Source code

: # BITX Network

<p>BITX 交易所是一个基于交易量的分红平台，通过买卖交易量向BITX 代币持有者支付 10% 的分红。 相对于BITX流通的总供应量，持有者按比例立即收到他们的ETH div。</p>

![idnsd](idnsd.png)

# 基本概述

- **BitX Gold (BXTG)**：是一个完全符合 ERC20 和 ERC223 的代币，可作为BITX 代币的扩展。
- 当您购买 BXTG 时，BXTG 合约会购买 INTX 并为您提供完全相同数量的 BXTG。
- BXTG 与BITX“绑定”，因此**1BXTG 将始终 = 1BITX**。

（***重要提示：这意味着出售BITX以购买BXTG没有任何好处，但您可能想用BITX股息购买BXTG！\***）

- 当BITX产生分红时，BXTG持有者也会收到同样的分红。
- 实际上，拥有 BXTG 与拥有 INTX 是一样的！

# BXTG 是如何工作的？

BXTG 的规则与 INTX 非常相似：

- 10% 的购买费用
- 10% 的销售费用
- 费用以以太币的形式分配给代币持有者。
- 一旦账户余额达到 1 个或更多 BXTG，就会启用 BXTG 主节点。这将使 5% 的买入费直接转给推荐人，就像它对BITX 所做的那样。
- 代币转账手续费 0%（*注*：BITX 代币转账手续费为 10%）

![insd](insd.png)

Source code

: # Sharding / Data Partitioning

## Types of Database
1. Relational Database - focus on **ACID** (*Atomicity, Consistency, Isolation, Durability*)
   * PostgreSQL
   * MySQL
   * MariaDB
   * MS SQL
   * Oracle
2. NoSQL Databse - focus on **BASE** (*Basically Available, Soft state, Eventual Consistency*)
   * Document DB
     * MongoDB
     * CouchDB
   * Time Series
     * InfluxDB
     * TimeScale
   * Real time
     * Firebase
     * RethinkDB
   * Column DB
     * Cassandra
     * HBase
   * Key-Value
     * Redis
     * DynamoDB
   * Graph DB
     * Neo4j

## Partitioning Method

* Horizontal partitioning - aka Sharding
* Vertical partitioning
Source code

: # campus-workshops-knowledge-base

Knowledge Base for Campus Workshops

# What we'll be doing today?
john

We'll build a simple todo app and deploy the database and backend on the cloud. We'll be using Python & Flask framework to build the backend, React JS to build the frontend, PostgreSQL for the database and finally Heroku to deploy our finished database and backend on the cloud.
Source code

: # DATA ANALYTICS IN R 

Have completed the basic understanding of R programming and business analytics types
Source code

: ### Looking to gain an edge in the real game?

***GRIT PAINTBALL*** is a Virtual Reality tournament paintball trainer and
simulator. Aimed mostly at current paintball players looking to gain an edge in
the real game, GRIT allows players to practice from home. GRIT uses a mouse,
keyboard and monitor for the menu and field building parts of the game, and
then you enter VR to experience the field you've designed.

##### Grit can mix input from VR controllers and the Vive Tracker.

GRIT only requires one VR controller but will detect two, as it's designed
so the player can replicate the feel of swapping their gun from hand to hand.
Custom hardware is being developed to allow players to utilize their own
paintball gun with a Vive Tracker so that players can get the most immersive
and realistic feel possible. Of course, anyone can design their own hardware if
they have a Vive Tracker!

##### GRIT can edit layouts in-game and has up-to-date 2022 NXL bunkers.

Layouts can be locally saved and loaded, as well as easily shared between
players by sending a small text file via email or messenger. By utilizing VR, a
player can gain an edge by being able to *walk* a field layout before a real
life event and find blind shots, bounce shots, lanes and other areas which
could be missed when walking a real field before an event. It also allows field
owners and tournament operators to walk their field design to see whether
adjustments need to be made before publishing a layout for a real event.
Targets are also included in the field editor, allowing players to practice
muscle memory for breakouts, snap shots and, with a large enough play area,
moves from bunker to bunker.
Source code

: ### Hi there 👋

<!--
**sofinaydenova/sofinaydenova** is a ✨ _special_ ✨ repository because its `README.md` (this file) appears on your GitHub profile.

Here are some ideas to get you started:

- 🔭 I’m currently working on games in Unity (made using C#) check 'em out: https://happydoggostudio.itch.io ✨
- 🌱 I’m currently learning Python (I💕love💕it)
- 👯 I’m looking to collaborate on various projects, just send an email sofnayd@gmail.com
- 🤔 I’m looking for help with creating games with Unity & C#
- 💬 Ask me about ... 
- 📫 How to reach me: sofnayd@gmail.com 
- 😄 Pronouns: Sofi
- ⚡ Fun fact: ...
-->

▶ WORK REQUEST:
Would you write out the data exactly as it reads?

▶ TASK RESPONSE:
Source code

: # BITX Network

<p>BITX 交易所是一个基于交易量的分红平台，通过买卖交易量向BITX 代币持有者支付 10% 的分红。 相对于BITX流通的总供应量，持有者按比例立即收到他们的ETH div。</p>

![idnsd](idnsd.png)

# 基本概述

- **BitX Gold (BXTG)**：是一个完全符合 ERC20 和 ERC223 的代币，可作为BITX 代币的扩展。
- 当您购买 BXTG 时，BXTG 合约会购买 INTX 并为您提供完全相同数量的 BXTG。
- BXTG 与BITX“绑定”，因此**1BXTG 将始终 = 1BITX**。

（***重要提示：这意味着出售BITX以购买BXTG没有任何好处，但您可能想用BITX股息购买BXTG！\***）

- 当BITX产生分红时，BXTG持有者也会收到同样的分红。
- 实际上，拥有 BXTG 与拥有 INTX 是一样的！

# BXTG 是如何工作的？

BXTG 的规则与 INTX 非常相似：

- 10% 的购买费用
- 10% 的销售费用
- 费用以以太币的形式分配给代币持有者。
- 一旦账户余额达到 1 个或更多 BXTG，就会启用 BXTG 主节点。这将使 5% 的买入费直接转给推荐人，就像它对BITX 所做的那样。
- 代币转账手续费 0%（*注*：BITX 代币转账手续费为 10%）

![insd](insd.png)

Source code

: # Sharding / Data Partitioning

## Types of Database
1. Relational Database - focus on **ACID** (*Atomicity, Consistency, Isolation, Durability*)
   * PostgreSQL
   * MySQL
   * MariaDB
   * MS SQL
   * Oracle
2. NoSQL Databse - focus on **BASE** (*Basically Available, Soft state, Eventual Consistency*)
   * Document DB
     * MongoDB
     * CouchDB
   * Time Series
     * InfluxDB
     * TimeScale
   * Real time
     * Firebase
     * RethinkDB
   * Column DB
     * Cassandra
     * HBase
   * Key-Value
     * Redis
     * DynamoDB
   * Graph DB
     * Neo4j

## Partitioning Method

* Horizontal partitioning - aka Sharding
* Vertical partitioning
Source code

: # campus-workshops-knowledge-base

Knowledge Base for Campus Workshops

# What we'll be doing today?
john

We'll build a simple todo app and deploy the database and backend on the cloud. We'll be using Python & Flask framework to build the backend, React JS to build the frontend, PostgreSQL for the database and finally Heroku to deploy our finished database and backend on the cloud.
Source code

: # DATA ANALYTICS IN R 

Have completed the basic understanding of R programming and business analytics types
Source code

: ### Looking to gain an edge in the real game?

***GRIT PAINTBALL*** is a Virtual Reality tournament paintball trainer and
simulator. Aimed mostly at current paintball players looking to gain an edge in
the real game, GRIT allows players to practice from home. GRIT uses a mouse,
keyboard and monitor for the menu and field building parts of the game, and
then you enter VR to experience the field you've designed.

##### Grit can mix input from VR controllers and the Vive Tracker.

GRIT only requires one VR controller but will detect two, as it's designed
so the player can replicate the feel of swapping their gun from hand to hand.
Custom hardware is being developed to allow players to utilize their own
paintball gun with a Vive Tracker so that players can get the most immersive
and realistic feel possible. Of course, anyone can design their own hardware if
they have a Vive Tracker!

##### GRIT can edit layouts in-game and has up-to-date 2022 NXL bunkers.

Layouts can be locally saved and loaded, as well as easily shared between
players by sending a small text file via email or messenger. By utilizing VR, a
player can gain an edge by being able to *walk* a field layout before a real
life event and find blind shots, bounce shots, lanes and other areas which
could be missed when walking a real field before an event. It also allows field
owners and tournament operators to walk their field design to see whether
adjustments need to be made before publishing a layout for a real event.
Targets are also included in the field editor, allowing players to practice
muscle memory for breakouts, snap shots and, with a large enough play area,
moves from bunker to bunker.
Source code

: ### Hi there 👋

<!--
**sofinaydenova/sofinaydenova** is a ✨ _special_ ✨ repository because its `README.md` (this file) appears on your GitHub profile.

Here are some ideas to get you started:

- 🔭 I’m currently working on games in Unity (made using C#) check 'em out: https://happydoggostudio.itch.io ✨
- 🌱 I’m currently learning Python (I💕love💕it)
- 👯 I’m looking to collaborate on various projects, just send an email sofnayd@gmail.com
- 🤔 I’m looking for help with creating games with Unity & C#
- 💬 Ask me about ... 
- 📫 How to reach me: sofnayd@gmail.com 
- 😄 Pronouns: Sofi
- ⚡ Fun fact: ...
-->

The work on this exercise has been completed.